The internlm/OREAL-DeepSeek-R1-Distill-Qwen-7B is a 7.6 billion parameter language model from the OREAL series, developed by InternLM. It is specifically designed for advanced mathematical reasoning tasks, leveraging a novel reinforcement learning framework called Outcome REwArd-based reinforcement Learning (OREAL). This framework is tailored for scenarios where only binary outcome rewards are available, addressing the challenge of sparse rewards in long chain-of-thought reasoning by incorporating an on-policy token-level reward model.

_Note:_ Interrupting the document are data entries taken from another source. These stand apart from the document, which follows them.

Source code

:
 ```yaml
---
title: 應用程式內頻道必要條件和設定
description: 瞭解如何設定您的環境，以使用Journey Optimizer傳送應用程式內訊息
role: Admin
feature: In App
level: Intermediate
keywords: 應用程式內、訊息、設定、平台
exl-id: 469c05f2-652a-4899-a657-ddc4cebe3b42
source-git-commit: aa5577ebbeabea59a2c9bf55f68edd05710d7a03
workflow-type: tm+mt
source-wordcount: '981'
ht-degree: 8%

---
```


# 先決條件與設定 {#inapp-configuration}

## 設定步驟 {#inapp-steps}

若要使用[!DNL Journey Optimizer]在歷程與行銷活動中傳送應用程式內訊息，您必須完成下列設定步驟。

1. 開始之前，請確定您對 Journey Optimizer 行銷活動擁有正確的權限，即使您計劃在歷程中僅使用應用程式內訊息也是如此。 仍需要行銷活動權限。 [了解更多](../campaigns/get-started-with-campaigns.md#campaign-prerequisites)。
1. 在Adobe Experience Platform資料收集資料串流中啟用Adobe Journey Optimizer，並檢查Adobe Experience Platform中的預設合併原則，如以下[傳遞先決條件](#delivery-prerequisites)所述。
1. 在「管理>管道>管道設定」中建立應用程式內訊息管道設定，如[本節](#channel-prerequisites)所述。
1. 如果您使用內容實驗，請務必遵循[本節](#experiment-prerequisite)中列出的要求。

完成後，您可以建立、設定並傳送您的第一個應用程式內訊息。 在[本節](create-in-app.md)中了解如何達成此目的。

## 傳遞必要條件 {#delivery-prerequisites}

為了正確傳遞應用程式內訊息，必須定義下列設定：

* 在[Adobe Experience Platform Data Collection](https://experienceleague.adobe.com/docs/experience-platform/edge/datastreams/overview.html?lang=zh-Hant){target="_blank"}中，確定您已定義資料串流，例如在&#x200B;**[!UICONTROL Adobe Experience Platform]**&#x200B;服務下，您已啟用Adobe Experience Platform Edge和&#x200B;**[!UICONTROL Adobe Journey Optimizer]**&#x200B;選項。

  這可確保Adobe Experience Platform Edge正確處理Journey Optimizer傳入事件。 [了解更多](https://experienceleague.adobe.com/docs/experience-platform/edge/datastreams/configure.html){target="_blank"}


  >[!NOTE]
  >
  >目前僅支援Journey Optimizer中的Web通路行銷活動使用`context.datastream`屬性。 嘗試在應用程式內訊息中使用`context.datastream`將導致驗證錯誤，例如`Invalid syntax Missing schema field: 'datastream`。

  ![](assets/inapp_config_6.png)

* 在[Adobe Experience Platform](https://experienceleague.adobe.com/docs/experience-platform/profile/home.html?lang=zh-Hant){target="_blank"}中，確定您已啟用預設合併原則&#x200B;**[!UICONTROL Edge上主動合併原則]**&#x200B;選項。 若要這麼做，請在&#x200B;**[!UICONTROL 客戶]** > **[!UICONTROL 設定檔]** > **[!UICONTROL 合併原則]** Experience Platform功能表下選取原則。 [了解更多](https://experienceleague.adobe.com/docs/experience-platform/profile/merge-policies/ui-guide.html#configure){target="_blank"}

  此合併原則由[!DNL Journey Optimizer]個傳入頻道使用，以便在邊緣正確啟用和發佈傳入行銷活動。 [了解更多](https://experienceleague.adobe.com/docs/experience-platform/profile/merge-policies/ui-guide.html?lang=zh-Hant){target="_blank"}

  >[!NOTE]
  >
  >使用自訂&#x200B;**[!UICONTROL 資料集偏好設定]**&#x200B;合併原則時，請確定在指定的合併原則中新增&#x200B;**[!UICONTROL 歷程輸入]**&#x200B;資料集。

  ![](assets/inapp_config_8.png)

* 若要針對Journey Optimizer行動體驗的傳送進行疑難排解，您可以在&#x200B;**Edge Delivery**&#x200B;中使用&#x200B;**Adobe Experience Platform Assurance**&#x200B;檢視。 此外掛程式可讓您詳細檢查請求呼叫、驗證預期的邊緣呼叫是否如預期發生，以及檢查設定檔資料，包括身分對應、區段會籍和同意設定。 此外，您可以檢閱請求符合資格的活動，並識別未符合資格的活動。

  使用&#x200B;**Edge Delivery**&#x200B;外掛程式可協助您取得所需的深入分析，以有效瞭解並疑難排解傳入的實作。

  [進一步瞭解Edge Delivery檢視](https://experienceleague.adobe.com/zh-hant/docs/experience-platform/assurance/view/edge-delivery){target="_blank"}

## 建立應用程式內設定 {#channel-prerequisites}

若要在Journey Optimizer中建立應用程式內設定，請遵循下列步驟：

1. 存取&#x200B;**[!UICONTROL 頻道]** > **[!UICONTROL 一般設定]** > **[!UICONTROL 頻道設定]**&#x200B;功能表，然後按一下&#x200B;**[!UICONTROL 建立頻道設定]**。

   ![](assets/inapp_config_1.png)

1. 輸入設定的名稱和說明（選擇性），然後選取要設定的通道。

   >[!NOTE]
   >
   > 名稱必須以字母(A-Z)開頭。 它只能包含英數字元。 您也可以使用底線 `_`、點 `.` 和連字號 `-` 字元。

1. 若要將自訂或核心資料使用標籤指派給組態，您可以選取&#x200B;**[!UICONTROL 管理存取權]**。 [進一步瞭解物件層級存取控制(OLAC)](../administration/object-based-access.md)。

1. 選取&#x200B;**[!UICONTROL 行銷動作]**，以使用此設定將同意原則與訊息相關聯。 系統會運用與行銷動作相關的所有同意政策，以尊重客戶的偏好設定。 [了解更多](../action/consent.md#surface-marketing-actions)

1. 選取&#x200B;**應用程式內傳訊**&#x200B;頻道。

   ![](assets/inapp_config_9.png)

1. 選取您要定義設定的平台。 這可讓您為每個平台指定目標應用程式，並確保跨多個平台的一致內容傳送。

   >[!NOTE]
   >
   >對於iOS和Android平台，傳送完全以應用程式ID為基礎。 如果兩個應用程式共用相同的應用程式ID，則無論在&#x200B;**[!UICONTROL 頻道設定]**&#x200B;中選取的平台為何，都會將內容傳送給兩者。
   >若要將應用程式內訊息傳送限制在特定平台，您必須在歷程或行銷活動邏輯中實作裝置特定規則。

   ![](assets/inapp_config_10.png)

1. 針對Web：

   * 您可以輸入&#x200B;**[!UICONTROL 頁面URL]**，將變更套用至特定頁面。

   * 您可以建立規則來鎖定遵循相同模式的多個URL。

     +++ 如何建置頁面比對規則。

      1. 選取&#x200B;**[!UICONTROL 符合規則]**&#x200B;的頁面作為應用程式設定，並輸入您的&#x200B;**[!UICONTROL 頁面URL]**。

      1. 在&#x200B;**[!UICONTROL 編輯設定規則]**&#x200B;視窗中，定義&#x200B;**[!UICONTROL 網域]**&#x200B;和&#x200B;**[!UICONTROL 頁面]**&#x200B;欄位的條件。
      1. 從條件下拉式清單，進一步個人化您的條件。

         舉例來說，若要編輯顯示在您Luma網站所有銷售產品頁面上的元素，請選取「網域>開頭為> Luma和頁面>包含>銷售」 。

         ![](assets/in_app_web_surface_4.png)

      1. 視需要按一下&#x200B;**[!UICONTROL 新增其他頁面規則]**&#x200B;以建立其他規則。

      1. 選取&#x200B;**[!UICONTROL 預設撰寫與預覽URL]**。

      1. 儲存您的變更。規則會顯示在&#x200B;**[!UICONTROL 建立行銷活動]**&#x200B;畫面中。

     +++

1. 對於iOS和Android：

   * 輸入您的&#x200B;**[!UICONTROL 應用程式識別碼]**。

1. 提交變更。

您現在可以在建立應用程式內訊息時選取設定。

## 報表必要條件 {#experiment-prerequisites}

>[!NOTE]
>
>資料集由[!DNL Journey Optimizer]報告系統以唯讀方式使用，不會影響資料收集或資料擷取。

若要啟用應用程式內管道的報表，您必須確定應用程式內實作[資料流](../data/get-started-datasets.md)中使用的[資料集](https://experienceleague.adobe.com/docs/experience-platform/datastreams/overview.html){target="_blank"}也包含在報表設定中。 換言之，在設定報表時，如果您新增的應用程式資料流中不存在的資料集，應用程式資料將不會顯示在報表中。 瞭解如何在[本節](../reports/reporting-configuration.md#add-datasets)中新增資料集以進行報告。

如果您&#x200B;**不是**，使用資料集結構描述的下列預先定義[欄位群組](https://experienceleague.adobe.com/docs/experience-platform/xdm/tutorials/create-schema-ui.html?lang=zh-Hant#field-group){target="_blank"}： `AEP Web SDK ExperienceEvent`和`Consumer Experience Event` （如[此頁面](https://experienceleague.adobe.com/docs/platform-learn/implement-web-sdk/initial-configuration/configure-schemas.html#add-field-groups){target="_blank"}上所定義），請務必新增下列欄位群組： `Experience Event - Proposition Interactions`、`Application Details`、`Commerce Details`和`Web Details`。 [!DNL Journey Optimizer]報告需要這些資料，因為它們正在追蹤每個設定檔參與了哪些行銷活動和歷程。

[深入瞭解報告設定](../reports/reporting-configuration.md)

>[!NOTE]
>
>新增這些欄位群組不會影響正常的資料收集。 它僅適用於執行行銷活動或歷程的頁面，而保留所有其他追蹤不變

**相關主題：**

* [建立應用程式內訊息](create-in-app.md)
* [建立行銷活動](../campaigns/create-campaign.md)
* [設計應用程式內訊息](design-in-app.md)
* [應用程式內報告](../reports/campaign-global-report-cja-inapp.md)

Key Capabilities & Performance

  • Exceptional Mathematical Reasoning: Achieves 94.0 pass@1 accuracy on MATH-500, demonstrating performance comparable to previous 32B models in mathematical problem-solving.
  • Reinforcement Learning Optimization: Utilizes a unique RL approach with best-of-N (BoN) sampling and reshaped negative sample rewards for gradient consistency.
  • Sparse Reward Handling: Employs an on-policy token-level reward model to identify key tokens in reasoning trajectories, crucial for complex mathematical proofs.
  • Competitive Benchmarks: Outperforms many 7B and some 32B models on various mathematical benchmarks, including AIME2024, AIME2025-I, LiveMath, and Olympiad.

Use Cases

  • Competitive Mathematics: Ideal for solving problems encountered in mathematical competitions.
  • Advanced Problem Solving: Suitable for applications requiring rigorous logical deduction and multi-step mathematical reasoning.
  • Research in RL for Reasoning: Provides a strong baseline and methodology for further research into reinforcement learning for complex reasoning tasks.